As shown in FIG. 1, the invention can rapidly and automatically extract self-defined binary relation pairs, such as symptoms, duration, medication, dosage and the like, from texts by using a binary relation extraction method based on electronic medical record data texts, and specifically comprises the following extraction steps:

a. source data input, namely, a list of independent data is subject to source data preprocessing, wherein the source data comprises txt, xlsx or csv texts in the embodiment;

the preprocessing of the source data specifically comprises the following steps:

for example: removing special Chinese characters: cause, due, etc.;

removing punctuation marks: "etc.;

replacement of ambiguous chinese characters: "one and a half years", "2 years 7 months", etc.;

processing exception substitution: "reverse the same 1 problem", "2 episodes of loss of consciousness within 20 years", etc.

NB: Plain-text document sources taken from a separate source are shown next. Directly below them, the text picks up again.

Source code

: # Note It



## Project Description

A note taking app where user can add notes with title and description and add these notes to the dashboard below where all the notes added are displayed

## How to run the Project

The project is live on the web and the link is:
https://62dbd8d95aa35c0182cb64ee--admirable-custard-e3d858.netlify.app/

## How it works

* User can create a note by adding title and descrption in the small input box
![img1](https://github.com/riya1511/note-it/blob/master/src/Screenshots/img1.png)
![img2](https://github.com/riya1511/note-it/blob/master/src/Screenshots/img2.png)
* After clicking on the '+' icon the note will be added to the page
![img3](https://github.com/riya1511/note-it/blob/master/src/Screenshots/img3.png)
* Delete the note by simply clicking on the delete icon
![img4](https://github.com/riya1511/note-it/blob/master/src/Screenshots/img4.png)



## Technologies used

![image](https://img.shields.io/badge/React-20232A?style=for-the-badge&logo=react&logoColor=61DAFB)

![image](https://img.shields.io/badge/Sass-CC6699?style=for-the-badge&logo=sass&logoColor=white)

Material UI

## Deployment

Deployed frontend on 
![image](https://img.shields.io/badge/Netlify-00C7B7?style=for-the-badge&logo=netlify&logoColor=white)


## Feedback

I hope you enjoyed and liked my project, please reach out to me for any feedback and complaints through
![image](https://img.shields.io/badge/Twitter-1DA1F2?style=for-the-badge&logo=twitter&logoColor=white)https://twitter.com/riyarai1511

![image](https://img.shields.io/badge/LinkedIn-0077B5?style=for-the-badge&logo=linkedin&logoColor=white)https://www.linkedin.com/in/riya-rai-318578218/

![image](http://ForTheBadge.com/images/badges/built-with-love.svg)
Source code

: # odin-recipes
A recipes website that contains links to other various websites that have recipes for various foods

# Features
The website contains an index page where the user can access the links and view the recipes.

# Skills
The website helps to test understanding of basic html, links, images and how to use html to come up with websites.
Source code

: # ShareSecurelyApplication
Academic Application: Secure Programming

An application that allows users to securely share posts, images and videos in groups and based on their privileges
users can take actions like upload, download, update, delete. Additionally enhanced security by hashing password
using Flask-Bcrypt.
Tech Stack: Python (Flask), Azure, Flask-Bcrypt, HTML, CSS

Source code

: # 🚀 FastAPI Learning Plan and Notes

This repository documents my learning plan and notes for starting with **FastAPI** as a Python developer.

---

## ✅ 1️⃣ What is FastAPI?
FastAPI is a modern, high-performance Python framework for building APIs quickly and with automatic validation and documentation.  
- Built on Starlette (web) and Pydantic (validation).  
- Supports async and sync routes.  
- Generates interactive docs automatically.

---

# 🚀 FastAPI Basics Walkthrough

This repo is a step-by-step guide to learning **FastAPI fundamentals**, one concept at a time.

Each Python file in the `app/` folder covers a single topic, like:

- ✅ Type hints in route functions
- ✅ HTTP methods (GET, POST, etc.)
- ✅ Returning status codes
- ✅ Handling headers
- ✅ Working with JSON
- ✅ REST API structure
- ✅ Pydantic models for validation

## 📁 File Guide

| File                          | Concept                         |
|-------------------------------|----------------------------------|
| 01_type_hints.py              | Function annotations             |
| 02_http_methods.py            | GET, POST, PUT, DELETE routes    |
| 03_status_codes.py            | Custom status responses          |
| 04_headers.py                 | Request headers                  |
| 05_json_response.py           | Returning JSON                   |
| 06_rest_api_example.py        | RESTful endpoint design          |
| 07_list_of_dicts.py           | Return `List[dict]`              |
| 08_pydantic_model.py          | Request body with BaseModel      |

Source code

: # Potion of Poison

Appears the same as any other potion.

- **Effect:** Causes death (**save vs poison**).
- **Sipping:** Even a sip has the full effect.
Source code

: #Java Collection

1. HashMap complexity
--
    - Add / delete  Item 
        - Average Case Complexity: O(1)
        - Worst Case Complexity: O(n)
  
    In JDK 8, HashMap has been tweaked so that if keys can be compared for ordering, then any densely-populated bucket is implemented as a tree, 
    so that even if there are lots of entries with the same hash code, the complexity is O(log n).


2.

A102, clauses: according to the characteristics of the text, punctuation marks are set for sentence separation; for example: each symptom + duration is a session, palpitation is afraid of 3+ months, aggravating 15+ days accompanying the injury;

a103, removing redundancy, removing blank, cleaning repeated and abnormal data, and placing the processed content into a sentence library (list) to be extracted.

In step a, the pretreatment further comprises a manual auxiliary treatment for manually removing special symptoms and special complaints.

the specific extraction steps in this step in this embodiment are:

and B104, in the step, firstly judging whether to extract the number plus unit, if so, judging the number of the extracted contents according to the medical text characteristics of the electronic medical record, and if the number of the extracted contents is one, adding the current sentence into a cache library to correspond to the current formatted contents. If the number of the extractions is more than one, namely two or three, position judgment is carried out, and the binary corresponding relation is updated.

c. Matching the extracted results according to the ID, sorting, storing and outputting; three lists are stored in this step, and converted into a CSV output file through a dataframe.

It should be noted that, for simplicity of description, the foregoing method embodiments are all expressed as a series of action combinations, but it should be understood by those skilled in the art that the present application is not limited by the described order of action, as some steps may take other order or be performed simultaneously according to the present application. Further, those skilled in the art will also appreciate that the embodiments described in the specification are all preferred embodiments and that the acts and elements referred to are not necessarily required in the present application.

Claims

1. A binary relation extraction method based on electronic medical record data text is characterized by comprising the following steps of: the method comprises the following extraction steps:

a. inputting source data, and preprocessing the source data;

c. matching the extracted results according to the ID, sorting, storing and outputting;

the step b comprises the following extraction steps:

step B104, judging the number of the extracted numbers, if the number of the extracted numbers is one, adding the current sentences into sentences in the cache library, and corresponding to the current formatted content; if the number of the extractions is more than one, position judgment is carried out, and the binary corresponding relation is updated.

2. The binary relation extraction method based on the electronic medical record data text according to claim 1, wherein the binary relation extraction method is characterized by comprising the following steps of: the pretreatment comprises the following steps:

3. The binary relation extraction method based on the electronic medical record data text according to claim 1, wherein the binary relation extraction method is characterized by comprising the following steps of: the pretreatment further comprises manual auxiliary treatment.

4. The binary relation extraction method based on the electronic medical record data text according to claim 1, wherein the binary relation extraction method is characterized by comprising the following steps of: the source data includes txt, xlsx or csv text.